Fabulas Esmeraldinas #001: DE QUEM É A CULPA
Episódio: O ANTROPANTOIDE
Ficção
Nasce o Rio Pindora, ao sopé da Chapada Paradiso, puro, vivo e cristalino.
Dá gosto de se abaixar às suas margens e sorver o líquido vital. Ah! Nada melhor! Nada igual!
Suas margens ladeadas por frondosos e altíssimos baobás imprime uma visão inesquecível. As copas das árvores que o margeiam refletem em reverso nas águas tranquilas do fluvial manancial, dando a impressão de que estamos no Paraíso. Esta é a provável a razão do lírico nome do lugarejo.

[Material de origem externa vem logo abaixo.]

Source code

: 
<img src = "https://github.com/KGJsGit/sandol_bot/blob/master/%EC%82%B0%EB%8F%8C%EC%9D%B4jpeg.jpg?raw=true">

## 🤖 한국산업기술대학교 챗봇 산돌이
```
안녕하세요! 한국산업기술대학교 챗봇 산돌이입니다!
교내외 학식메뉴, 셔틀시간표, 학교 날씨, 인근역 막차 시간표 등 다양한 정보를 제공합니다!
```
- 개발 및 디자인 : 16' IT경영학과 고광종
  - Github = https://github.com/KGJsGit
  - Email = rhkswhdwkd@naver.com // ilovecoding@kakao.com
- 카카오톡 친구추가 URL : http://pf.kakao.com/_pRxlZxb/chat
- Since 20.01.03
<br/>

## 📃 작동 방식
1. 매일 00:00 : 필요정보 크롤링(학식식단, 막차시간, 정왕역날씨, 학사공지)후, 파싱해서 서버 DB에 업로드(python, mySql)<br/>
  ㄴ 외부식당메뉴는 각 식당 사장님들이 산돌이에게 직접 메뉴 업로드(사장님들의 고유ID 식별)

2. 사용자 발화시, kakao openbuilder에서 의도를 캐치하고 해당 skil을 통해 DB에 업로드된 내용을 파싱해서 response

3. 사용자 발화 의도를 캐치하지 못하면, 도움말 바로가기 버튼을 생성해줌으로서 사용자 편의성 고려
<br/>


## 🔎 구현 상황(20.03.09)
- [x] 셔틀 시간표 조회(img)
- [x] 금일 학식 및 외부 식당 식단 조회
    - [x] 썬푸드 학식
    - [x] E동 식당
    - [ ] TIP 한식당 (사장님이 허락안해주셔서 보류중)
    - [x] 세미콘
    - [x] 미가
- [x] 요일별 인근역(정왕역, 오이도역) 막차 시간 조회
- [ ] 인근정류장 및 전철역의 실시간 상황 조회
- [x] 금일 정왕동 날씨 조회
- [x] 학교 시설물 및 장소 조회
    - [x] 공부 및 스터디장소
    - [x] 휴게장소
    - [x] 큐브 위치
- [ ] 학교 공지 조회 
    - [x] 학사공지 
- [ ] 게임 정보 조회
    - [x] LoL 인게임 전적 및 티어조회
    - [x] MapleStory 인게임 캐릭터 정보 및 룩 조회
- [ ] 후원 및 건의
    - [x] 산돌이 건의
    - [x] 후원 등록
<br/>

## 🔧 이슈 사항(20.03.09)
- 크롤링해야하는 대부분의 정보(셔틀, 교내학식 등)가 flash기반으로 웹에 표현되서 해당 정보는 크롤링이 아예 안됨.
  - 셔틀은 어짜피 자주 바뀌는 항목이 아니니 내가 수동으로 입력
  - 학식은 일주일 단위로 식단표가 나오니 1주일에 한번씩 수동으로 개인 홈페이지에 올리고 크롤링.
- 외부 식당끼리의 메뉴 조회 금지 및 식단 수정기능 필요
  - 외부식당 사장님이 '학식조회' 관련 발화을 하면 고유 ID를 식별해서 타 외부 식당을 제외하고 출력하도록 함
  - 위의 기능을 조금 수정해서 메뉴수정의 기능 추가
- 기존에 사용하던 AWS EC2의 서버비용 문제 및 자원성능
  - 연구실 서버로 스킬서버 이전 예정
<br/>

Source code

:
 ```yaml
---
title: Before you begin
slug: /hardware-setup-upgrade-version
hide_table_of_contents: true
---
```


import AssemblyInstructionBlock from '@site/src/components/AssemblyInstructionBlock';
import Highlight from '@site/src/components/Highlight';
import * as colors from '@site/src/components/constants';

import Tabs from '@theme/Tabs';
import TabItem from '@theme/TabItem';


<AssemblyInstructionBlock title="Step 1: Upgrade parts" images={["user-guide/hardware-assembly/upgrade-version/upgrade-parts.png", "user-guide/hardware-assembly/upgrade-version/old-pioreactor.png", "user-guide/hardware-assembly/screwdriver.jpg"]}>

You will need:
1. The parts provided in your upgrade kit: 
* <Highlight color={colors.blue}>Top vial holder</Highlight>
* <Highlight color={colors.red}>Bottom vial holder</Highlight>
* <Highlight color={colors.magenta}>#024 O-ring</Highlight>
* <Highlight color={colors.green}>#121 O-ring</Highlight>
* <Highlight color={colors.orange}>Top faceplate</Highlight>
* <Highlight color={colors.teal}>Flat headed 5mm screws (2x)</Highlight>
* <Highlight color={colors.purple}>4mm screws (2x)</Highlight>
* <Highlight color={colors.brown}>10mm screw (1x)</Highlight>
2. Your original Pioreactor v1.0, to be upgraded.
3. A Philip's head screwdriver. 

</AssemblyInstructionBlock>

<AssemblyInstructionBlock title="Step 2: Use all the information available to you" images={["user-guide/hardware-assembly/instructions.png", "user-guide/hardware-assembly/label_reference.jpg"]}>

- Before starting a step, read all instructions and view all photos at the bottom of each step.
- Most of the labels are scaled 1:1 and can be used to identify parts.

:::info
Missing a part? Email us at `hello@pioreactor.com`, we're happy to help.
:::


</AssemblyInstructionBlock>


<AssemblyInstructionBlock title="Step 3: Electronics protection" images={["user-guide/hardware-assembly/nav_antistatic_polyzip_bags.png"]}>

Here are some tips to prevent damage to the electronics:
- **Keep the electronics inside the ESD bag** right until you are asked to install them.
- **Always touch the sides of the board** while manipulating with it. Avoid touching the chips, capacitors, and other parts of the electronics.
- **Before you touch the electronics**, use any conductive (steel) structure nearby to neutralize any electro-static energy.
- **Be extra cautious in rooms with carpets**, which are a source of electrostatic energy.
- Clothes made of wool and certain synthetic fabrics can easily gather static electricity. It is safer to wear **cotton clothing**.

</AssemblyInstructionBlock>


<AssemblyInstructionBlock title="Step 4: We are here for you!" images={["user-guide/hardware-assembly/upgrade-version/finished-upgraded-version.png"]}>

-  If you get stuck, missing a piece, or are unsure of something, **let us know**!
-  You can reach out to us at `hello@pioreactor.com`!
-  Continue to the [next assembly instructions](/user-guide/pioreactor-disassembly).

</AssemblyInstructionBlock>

Uma barragem de troncos de árvores, provavelmente construída por castores, aumentam a beleza daquele bucólico sítio. Grandes ilhas de águas-pés flutuam ao sabor dos ventos. Em seu trajeto, absorvem nos bulbos de suas raízes substâncias tóxicas, garantindo assim a potabilidade e pureza de seu precioso fluido.
Nativos, vestidos de suas próprias peles brincam e nadam num folguedo salutar para espantar o calor. Curioso, não obstante sua nudez, nem um sinal de sensualidade, uns repeitando os outros. Descendo a jusante daquela barragem, Pindora flui alegre e lúdico, ricocheteando nas rochas às margens do seu íngreme e sinuoso leito. Aproxima-se de um penhasco e, ao bater em duas penhas pontiagudas, se divide em quatro braços. Um segue para o Norte e os outros para o Sul, Leste e Oeste. O braço que segue para o Sul se converte em seis distintas corredeiras a se unir a 200 Km encosta abaixo, voltando agora ao curso solitário.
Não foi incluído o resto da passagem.